Is Single-Tasking Just Better?
Until iOS came along on Apple’s touch screen devices, having a windowing operating system was de rigour for any sophisticated computing experience. Nobody really asked why – it just seemed good. Have a video playing in one window, your email in another, have your spreadsheet in another one and, I dunno, move them all around with your mouse. For fun. What’s not to like?
Until iOS, the idea of a major market player releasing an operating system that wasn’t windowed would have met with utter derision. How 1985 would that be! Yet with the iPad on a 9.7″ screen, that was exactly what you got. And everyone loved it.

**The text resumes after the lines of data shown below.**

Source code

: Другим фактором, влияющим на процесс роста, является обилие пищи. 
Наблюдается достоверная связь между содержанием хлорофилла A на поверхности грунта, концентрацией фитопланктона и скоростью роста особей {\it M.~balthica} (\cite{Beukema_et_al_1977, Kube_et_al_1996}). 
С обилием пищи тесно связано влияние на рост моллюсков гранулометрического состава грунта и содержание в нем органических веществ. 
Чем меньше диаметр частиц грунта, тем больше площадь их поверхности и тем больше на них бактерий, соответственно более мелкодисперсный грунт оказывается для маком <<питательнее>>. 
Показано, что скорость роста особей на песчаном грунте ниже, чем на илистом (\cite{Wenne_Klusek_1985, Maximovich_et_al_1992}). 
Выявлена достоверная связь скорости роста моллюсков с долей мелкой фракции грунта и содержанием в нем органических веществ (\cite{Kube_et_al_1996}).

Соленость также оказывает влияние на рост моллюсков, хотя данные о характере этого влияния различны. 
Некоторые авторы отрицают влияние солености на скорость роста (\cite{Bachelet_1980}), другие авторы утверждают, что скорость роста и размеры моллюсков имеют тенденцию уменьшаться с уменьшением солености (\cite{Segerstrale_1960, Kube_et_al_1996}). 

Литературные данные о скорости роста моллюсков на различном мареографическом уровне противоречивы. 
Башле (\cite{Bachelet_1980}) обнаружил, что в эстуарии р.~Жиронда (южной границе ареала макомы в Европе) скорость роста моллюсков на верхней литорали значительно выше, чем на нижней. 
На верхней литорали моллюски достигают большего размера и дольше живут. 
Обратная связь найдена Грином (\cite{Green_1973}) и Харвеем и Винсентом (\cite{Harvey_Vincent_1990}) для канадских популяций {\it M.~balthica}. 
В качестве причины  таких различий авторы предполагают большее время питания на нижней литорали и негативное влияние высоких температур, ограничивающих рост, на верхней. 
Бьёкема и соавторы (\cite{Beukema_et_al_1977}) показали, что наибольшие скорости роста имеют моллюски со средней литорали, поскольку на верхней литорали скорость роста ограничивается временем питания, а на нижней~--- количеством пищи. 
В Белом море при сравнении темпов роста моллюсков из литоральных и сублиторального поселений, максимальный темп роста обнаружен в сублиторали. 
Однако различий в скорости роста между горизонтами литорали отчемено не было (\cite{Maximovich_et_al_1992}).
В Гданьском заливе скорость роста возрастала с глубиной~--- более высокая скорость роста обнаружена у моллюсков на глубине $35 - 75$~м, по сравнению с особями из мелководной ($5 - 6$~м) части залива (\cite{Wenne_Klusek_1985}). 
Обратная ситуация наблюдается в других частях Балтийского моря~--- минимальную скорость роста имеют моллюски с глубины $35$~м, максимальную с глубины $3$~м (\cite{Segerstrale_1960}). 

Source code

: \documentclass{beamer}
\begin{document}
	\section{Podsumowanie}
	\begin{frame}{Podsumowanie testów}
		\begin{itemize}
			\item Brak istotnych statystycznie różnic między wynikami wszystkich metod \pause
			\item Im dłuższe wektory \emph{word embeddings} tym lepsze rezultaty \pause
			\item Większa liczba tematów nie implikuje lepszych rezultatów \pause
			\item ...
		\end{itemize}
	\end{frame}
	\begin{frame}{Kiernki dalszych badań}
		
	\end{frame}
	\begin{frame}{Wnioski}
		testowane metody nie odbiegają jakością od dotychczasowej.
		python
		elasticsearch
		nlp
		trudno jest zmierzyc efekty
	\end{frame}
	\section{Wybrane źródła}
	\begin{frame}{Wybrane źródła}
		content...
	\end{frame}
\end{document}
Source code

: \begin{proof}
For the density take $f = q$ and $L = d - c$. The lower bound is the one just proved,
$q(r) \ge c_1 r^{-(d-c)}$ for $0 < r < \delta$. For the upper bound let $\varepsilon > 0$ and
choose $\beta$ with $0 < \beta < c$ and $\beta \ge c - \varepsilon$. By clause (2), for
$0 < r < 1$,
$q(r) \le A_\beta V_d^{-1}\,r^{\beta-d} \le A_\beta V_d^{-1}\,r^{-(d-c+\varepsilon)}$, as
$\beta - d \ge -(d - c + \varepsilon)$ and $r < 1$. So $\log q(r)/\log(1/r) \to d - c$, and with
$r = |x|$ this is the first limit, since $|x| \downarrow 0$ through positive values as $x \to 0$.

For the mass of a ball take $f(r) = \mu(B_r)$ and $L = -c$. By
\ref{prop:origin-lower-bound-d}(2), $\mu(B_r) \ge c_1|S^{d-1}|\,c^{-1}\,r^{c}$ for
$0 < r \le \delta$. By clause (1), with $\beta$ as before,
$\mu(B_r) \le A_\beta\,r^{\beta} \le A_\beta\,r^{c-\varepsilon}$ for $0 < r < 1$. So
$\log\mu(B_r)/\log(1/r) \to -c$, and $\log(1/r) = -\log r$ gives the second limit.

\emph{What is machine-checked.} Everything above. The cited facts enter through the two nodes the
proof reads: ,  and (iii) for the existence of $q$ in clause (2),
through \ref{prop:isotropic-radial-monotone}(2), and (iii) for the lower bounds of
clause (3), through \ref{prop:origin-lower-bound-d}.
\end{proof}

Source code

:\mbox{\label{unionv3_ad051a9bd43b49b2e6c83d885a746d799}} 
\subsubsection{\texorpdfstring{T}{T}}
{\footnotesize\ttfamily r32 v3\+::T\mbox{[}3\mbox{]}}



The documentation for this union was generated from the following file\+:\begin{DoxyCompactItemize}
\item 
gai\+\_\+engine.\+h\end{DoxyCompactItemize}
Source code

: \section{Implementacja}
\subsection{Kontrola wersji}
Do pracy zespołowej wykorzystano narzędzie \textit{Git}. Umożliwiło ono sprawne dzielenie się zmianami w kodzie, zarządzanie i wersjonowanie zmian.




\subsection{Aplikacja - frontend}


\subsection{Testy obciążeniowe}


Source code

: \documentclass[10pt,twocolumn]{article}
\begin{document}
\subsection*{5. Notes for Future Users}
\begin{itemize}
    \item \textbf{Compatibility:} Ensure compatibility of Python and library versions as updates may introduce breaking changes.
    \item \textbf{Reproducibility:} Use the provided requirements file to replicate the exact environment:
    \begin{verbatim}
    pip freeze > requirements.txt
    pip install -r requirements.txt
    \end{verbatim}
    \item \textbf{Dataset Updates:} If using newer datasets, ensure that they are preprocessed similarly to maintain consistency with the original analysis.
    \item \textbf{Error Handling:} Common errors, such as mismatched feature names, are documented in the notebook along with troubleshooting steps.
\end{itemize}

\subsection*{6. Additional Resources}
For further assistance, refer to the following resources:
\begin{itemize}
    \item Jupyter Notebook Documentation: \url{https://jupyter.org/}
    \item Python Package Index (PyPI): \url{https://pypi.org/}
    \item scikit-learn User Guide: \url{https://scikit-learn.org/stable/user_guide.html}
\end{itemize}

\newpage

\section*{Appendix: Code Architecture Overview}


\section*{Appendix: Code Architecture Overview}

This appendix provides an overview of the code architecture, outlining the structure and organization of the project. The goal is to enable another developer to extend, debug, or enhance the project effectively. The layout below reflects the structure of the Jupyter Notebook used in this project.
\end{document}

My first experience of this minor earthquake in computing was in using an iPod touch. Multi-touch and swiping stuff was OK if rather gimmicky, but the thing that really caught my attention was the simplicity bought about by single-tasking. This, closely followed by the absence of a file system. At a stroke, two of the most problematic issues in personal computing disappeared. No more having to worry about herding windows. With the iPod it was simply one screen at a time. This, I realised, is how most people actually want to use a desktop computer with a WIMP-based OS. Very, very occasionally you might have two documents open and arrange them in a way that you can refer to one while working on another. But that’s just about the only use case. After that, most habitual users of desktop machines simply keep every application full screen, and Alt+Tab between them. The less adept confuse themselves with mode errors and other such pain while trying manage windows. If there isn’t a desire to multi-task, why design an OS that tries to enable it?
I wonder how much of the impression of simplicity accorded to iOS is actually a result of it being single-tasking, and not the multi-touch features so beloved of Apple’s marketing department?